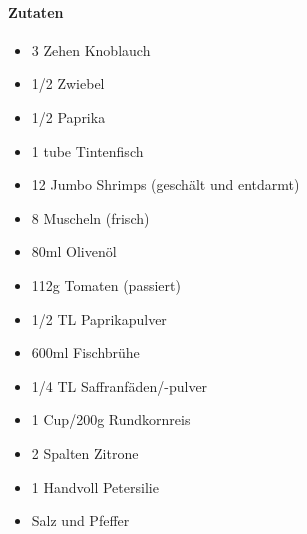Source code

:\newpage
{}
\paragraph{Zutaten}
\begin{itemize}[noitemsep]
	\item 3 Zehen Knoblauch
	\item 1/2 Zwiebel
	\item 1/2 Paprika
	\item 1 \glqq{}tube\grqq{} Tintenfisch
	\item 12 Jumbo Shrimps (geschält und entdarmt)
	\item 8 Muscheln (frisch)
	\item 80ml Olivenöl
	\item 112g Tomaten (passiert)
	\item 1/2 TL Paprikapulver
	\item 600ml Fischbrühe
	\item 1/4 TL Saffranfäden/-pulver
	\item 1 Cup/200g Rundkornreis
	\item 2 Spalten Zitrone
	\item 1 Handvoll Petersilie 
	\item Salz und Pfeffer
\end{itemize}
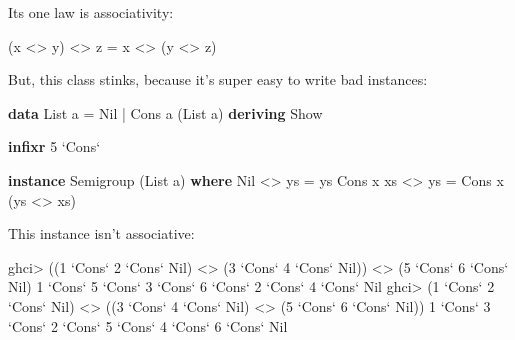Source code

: \documentclass[]{article}
\newenvironment{Shaded}{}{}
\newcommand{\KeywordTok}[1]{\textcolor[rgb]{0.00,0.44,0.13}{\textbf{{#1}}}}
\newcommand{\DataTypeTok}[1]{\textcolor[rgb]{0.56,0.13,0.00}{{#1}}}
\newcommand{\DecValTok}[1]{\textcolor[rgb]{0.25,0.63,0.44}{{#1}}}
\newcommand{\OtherTok}[1]{\textcolor[rgb]{0.00,0.44,0.13}{{#1}}}
\newcommand{\FunctionTok}[1]{\textcolor[rgb]{0.02,0.16,0.49}{{#1}}}
\newcommand{\NormalTok}[1]{{#1}}
\begin{document}
Its one law is associativity:

\begin{Shaded}
\begin{Highlighting}[]
\NormalTok{(x }\FunctionTok{<>} \NormalTok{y) }\FunctionTok{<>} \NormalTok{z }\FunctionTok{=} \NormalTok{x }\FunctionTok{<>} \NormalTok{(y }\FunctionTok{<>} \NormalTok{z)}
\end{Highlighting}
\end{Shaded}

But, this class stinks, because it's super easy to write bad instances:

\begin{Shaded}
\begin{Highlighting}[]
\KeywordTok{data} \DataTypeTok{List} \NormalTok{a }\FunctionTok{=} \DataTypeTok{Nil} \FunctionTok{|} \DataTypeTok{Cons} \NormalTok{a (}\DataTypeTok{List} \NormalTok{a)}
    \KeywordTok{deriving} \DataTypeTok{Show}

\KeywordTok{infixr} \DecValTok{5} \OtherTok{`Cons`}

\KeywordTok{instance} \DataTypeTok{Semigroup} \NormalTok{(}\DataTypeTok{List} \NormalTok{a) }\KeywordTok{where}
    \DataTypeTok{Nil}       \FunctionTok{<>} \NormalTok{ys }\FunctionTok{=} \NormalTok{ys}
    \DataTypeTok{Cons} \NormalTok{x xs }\FunctionTok{<>} \NormalTok{ys }\FunctionTok{=} \DataTypeTok{Cons} \NormalTok{x (ys }\FunctionTok{<>} \NormalTok{xs)}
\end{Highlighting}
\end{Shaded}

This instance isn't associative:

\begin{Shaded}
\begin{Highlighting}[]
\NormalTok{ghci}\FunctionTok{>} \NormalTok{((}\DecValTok{1} \OtherTok{`Cons`} \DecValTok{2} \OtherTok{`Cons`} \DataTypeTok{Nil}\NormalTok{) }\FunctionTok{<>} \NormalTok{(}\DecValTok{3} \OtherTok{`Cons`} \DecValTok{4} \OtherTok{`Cons`} \DataTypeTok{Nil}\NormalTok{)) }\FunctionTok{<>} \NormalTok{(}\DecValTok{5} \OtherTok{`Cons`} \DecValTok{6} \OtherTok{`Cons`} \DataTypeTok{Nil}\NormalTok{)}
\DecValTok{1} \OtherTok{`Cons`} \DecValTok{5} \OtherTok{`Cons`} \DecValTok{3} \OtherTok{`Cons`} \DecValTok{6} \OtherTok{`Cons`} \DecValTok{2} \OtherTok{`Cons`} \DecValTok{4} \OtherTok{`Cons`} \DataTypeTok{Nil}
\NormalTok{ghci}\FunctionTok{>} \NormalTok{(}\DecValTok{1} \OtherTok{`Cons`} \DecValTok{2} \OtherTok{`Cons`} \DataTypeTok{Nil}\NormalTok{) }\FunctionTok{<>} \NormalTok{((}\DecValTok{3} \OtherTok{`Cons`} \DecValTok{4} \OtherTok{`Cons`} \DataTypeTok{Nil}\NormalTok{) }\FunctionTok{<>} \NormalTok{(}\DecValTok{5} \OtherTok{`Cons`} \DecValTok{6} \OtherTok{`Cons`} \DataTypeTok{Nil}\NormalTok{))}
\DecValTok{1} \OtherTok{`Cons`} \DecValTok{3} \OtherTok{`Cons`} \DecValTok{2} \OtherTok{`Cons`} \DecValTok{5} \OtherTok{`Cons`} \DecValTok{4} \OtherTok{`Cons`} \DecValTok{6} \OtherTok{`Cons`} \DataTypeTok{Nil}
\end{Highlighting}
\end{Shaded}
\end{document}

━━━━━━━━━━

▶ **WHAT THIS TASK INVOLVES**:
In the material, find each line with the word "textcolor" and list it.

▶ **OUTPUT**:
\newcommand{\KeywordTok}[1]{\textcolor[rgb]{0.00,0.44,0.13}{\textbf{{#1}}}}
\newcommand{\DataTypeTok}[1]{\textcolor[rgb]{0.56,0.13,0.00}{{#1}}}
\newcommand{\DecValTok}[1]{\textcolor[rgb]{0.25,0.63,0.44}{{#1}}}
\newcommand{\OtherTok}[1]{\textcolor[rgb]{0.00,0.44,0.13}{{#1}}}
\newcommand{\FunctionTok}[1]{\textcolor[rgb]{0.02,0.16,0.49}{{#1}}}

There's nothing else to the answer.